Segment Start: Data for analysis

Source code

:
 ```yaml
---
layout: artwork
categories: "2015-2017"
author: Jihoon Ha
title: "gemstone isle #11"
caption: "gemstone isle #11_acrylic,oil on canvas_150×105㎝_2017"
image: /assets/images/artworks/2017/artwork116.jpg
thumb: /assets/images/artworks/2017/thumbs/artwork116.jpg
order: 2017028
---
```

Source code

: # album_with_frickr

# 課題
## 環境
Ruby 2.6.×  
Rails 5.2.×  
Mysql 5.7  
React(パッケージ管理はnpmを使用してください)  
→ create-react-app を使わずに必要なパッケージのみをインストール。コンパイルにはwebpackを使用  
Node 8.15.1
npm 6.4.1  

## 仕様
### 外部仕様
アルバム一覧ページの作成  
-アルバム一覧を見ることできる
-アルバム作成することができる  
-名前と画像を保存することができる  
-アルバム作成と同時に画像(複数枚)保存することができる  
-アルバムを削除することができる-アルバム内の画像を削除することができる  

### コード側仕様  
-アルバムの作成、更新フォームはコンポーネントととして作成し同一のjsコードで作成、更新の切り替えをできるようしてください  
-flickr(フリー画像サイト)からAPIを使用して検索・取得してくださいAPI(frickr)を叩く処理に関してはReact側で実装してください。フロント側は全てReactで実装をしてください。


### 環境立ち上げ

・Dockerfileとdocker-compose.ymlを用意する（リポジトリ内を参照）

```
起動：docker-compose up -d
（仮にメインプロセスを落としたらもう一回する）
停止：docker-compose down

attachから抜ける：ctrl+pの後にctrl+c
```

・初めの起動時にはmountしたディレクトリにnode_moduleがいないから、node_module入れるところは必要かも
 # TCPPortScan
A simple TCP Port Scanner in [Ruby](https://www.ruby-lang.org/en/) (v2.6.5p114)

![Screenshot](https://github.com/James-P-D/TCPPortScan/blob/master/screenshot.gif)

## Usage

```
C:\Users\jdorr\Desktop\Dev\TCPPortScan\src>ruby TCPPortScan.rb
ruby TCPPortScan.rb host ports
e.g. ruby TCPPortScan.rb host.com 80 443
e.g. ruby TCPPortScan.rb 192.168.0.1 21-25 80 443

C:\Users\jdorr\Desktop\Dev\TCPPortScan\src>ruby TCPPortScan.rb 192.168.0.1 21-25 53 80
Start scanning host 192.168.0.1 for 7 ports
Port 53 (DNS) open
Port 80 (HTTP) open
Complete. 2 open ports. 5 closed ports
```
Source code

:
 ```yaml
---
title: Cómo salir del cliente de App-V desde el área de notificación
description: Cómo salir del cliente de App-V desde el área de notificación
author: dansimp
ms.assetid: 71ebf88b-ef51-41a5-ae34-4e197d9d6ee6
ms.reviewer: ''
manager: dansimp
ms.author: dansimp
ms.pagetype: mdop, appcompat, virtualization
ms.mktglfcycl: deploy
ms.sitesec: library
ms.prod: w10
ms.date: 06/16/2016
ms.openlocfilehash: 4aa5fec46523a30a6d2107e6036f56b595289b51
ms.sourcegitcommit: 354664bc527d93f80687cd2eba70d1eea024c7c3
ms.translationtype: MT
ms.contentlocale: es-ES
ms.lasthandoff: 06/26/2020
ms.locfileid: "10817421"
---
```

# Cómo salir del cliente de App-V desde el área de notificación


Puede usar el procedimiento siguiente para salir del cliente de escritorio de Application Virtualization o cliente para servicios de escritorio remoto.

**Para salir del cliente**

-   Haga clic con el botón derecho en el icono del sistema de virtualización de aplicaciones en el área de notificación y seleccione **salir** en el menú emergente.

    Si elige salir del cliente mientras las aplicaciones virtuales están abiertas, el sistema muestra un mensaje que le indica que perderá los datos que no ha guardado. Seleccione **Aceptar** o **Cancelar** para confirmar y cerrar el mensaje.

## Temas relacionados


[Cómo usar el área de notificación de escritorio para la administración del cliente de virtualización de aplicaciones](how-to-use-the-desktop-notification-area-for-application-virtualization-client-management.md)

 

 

Segment End: Data for analysis
Segment Start: Data for analysis

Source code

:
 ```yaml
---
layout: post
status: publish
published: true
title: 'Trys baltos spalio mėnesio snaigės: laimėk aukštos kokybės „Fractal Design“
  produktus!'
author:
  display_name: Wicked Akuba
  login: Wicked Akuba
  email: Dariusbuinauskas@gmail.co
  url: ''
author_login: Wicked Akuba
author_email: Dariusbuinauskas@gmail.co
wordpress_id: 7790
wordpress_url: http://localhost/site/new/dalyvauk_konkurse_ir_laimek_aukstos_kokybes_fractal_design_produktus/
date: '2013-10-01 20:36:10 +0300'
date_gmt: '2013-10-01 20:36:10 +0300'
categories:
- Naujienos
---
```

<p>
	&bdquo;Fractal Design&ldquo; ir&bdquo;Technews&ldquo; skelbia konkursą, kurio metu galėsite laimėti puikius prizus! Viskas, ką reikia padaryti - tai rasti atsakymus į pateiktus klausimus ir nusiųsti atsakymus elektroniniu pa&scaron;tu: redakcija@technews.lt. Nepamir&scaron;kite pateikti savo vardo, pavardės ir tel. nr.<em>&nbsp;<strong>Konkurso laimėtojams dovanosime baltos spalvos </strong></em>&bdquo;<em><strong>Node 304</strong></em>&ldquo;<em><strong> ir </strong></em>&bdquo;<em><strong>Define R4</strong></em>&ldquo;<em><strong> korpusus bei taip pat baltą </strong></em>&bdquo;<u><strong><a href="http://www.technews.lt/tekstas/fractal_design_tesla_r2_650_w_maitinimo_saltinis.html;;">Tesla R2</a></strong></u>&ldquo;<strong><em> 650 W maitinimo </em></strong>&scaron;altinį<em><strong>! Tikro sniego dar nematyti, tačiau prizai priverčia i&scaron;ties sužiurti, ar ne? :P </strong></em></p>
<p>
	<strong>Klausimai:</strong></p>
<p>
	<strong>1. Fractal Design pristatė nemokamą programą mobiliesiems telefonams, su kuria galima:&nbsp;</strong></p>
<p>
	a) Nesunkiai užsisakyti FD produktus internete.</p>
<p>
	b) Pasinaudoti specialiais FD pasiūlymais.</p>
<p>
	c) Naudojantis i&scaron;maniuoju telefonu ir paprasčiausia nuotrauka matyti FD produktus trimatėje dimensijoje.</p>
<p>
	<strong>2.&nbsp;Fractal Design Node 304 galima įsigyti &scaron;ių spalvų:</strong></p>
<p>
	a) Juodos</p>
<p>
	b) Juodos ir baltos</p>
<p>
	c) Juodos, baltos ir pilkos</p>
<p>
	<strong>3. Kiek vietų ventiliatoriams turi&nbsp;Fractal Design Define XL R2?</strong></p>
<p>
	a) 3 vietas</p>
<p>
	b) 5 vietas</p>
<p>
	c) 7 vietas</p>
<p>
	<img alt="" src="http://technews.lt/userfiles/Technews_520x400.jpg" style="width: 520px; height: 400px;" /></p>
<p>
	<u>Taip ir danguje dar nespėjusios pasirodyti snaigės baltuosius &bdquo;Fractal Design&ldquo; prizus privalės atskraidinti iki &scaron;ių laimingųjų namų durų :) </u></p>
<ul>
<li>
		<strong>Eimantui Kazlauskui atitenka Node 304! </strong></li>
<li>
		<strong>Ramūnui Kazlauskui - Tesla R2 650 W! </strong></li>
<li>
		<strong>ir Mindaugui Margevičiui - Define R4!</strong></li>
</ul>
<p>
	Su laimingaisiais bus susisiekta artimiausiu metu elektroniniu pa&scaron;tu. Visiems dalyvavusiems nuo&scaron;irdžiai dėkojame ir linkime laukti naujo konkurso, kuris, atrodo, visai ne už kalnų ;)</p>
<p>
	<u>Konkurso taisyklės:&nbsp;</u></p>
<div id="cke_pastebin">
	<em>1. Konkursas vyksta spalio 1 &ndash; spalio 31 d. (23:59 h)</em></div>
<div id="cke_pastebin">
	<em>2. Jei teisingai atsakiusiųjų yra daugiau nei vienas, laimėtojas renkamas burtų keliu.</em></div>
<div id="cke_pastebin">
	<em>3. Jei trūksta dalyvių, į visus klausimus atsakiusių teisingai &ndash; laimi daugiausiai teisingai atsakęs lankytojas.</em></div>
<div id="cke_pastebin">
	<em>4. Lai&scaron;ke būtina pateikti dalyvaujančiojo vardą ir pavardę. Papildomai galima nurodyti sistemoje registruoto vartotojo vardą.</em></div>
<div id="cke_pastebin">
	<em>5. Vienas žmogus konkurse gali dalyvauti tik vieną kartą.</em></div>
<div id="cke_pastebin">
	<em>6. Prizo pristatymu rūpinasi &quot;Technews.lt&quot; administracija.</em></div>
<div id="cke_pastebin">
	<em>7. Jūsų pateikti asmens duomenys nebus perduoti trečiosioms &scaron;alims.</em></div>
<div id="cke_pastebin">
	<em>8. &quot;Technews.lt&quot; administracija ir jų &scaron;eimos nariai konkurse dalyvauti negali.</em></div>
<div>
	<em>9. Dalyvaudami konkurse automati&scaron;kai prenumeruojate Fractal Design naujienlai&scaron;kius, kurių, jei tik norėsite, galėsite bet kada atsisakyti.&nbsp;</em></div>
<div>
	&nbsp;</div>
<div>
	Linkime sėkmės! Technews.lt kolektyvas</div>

Segment End: Data for analysis
Segment Start: Data for analysis

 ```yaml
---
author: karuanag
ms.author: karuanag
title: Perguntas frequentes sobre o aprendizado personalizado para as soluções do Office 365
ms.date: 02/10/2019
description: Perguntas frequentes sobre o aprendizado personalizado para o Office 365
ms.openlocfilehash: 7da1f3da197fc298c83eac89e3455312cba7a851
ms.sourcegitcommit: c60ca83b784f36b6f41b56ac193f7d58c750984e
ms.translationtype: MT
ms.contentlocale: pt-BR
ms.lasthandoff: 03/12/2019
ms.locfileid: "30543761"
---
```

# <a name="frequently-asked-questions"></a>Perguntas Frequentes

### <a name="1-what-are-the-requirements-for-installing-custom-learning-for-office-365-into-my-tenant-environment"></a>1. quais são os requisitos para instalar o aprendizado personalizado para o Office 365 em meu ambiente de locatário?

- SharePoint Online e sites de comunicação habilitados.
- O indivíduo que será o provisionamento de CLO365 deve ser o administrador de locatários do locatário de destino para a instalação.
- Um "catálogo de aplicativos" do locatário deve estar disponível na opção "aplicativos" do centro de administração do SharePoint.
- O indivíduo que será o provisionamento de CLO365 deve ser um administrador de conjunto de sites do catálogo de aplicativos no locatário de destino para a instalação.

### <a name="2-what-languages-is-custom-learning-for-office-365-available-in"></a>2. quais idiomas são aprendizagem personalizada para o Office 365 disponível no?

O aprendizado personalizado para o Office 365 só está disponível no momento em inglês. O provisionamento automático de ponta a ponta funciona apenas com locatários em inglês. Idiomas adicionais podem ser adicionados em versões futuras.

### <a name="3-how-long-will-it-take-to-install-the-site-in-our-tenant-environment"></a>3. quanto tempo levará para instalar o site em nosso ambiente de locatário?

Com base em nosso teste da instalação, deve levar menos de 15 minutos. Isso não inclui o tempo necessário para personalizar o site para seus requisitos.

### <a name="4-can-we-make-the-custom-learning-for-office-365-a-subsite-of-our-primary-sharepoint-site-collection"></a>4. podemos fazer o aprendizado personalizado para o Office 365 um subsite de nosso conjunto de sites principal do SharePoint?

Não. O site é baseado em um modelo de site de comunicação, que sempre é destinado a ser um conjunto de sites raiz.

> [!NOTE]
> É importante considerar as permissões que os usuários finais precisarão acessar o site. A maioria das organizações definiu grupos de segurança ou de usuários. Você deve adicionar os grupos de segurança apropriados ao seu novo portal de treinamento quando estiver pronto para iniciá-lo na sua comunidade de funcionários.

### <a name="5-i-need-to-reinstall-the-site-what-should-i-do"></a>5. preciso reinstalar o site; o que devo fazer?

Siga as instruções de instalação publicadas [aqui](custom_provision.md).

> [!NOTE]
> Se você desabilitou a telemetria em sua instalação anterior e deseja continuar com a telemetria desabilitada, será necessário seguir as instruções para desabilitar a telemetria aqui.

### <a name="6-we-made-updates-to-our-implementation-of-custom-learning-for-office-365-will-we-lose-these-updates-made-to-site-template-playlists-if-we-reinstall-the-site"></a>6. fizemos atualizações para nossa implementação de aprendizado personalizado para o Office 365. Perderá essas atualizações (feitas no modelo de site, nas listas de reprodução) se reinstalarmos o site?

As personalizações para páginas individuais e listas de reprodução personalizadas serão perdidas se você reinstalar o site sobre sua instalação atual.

Segment End: Data for analysis

> [Problem statement] If a line in the records above holds the string "title", copy it.

> [Task answer]
title: "gemstone isle #11"
title: Cómo salir del cliente de App-V desde el área de notificación
title: 'Trys baltos spalio mėnesio snaigės: laimėk aukštos kokybės „Fractal Design“
title: Perguntas frequentes sobre o aprendizado personalizado para as soluções do Office 365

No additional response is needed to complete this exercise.